The english/german translation has now been verified by a professional
translator. We are now in the process of having every language verified. We've
added info about the word type - noun, verb etc. Likewise, gender. We've added
the speaking teacher to say the word, plus there is a facility for native
speakers and learners to make recordings of their daily words - this is
particularly important for languages where a text to speech engine is not
available, such as Welsh or Hindi. Immersion is the best way to learn a
language, but having a bank of 1000 words to pull from really helps
comprehension in the early days. Look out for our new release on the 1st
August. Many thanks for your feedback, Nicola

------
NicolaLearnit
Hi, this is Nicola from Learnit lists.

We are currently running a private beta test of the next release of the
widget, after identifying many of the concerns raised in these posts in
previous research.

If you would be interested in helping us with a private beta test of the next
release, please contact me on info at learnitlists dot com.

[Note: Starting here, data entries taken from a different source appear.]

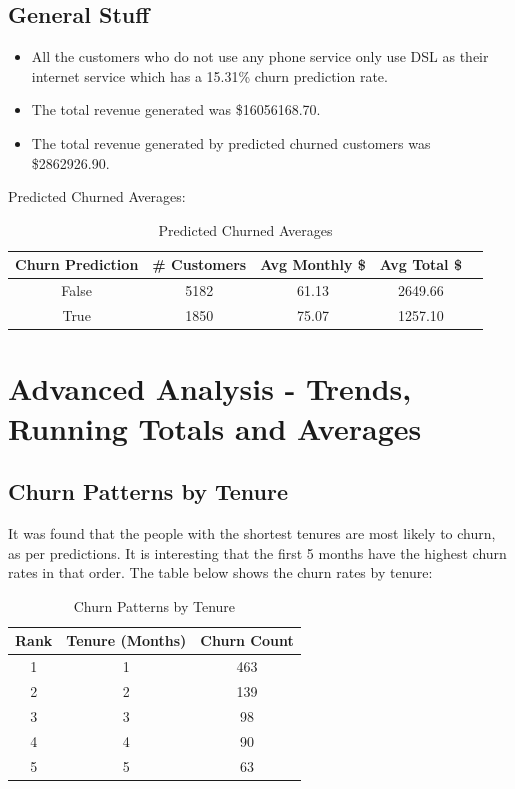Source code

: \documentclass{article}
\theoremstyle{mytheoremstyle}
\theoremstyle{mytheoremstyle}
\theoremstyle{myproblemstyle}
\begin{document}
\subsection{General Stuff}
\begin{itemize}
    \item All the customers who do not use any phone service only use DSL as their internet service which has a 15.31\% churn prediction rate.
    \item The total revenue generated was \$16056168.70.
    \item The total revenue generated by predicted churned customers was \$2862926.90.
\end{itemize}

Predicted Churned Averages:

\begin{table}[H]
    \centering
    \begin{tabular}{|c|c|c|c|c|}
        \hline
        \textbf{Churn Prediction} & \textbf{\# Customers} & \textbf{Avg Monthly \$} & \textbf{Avg Total \$} \\
        \hline
        False & 5182 & 61.13 & 2649.66 \\
        True & 1850 & 75.07 & 1257.10 \\
        \hline
    \end{tabular}
    \caption{Predicted Churned Averages}
\end{table}


\section{Advanced Analysis - Trends, Running Totals and Averages}
\subsection{Churn Patterns by Tenure}
It was found that the people with the shortest tenures are most likely to churn, as per predictions. It is interesting that the first 5 months have the highest churn rates in that order. The table below shows the churn rates by tenure:

\begin{table}[H]
    \centering
    \begin{tabular}{|c|c|c|}
        \hline
        \textbf{Rank} & \textbf{Tenure (Months)} & \textbf{Churn Count} \\ 
        \hline
        1 & 1 & 463 \\
        2 & 2 & 139 \\
        3 & 3 & 98 \\
        4 & 4 & 90 \\
        5 & 5 & 63 \\
        \hline
    \end{tabular}    
    \caption{Churn Patterns by Tenure}
\end{table}
\end{document}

Many thanks for your time.

------
okeumeni
Great Idea: learning another language without much effort, certainly need
improvements. Question how do you make money?

------
davidw
Some of the widgets seem slow to load. Don't want to register to try it out.

------
hormart
Thanks for comments. We (=learnitlists.com) plan on improving the widget, now
2.0 version is being developed.

I would especially appreciate your thoughts about the user interface. Is the
widget easy to use?

------
hormart
Thanks to everybody for honest feedback. That is what I want to hear :)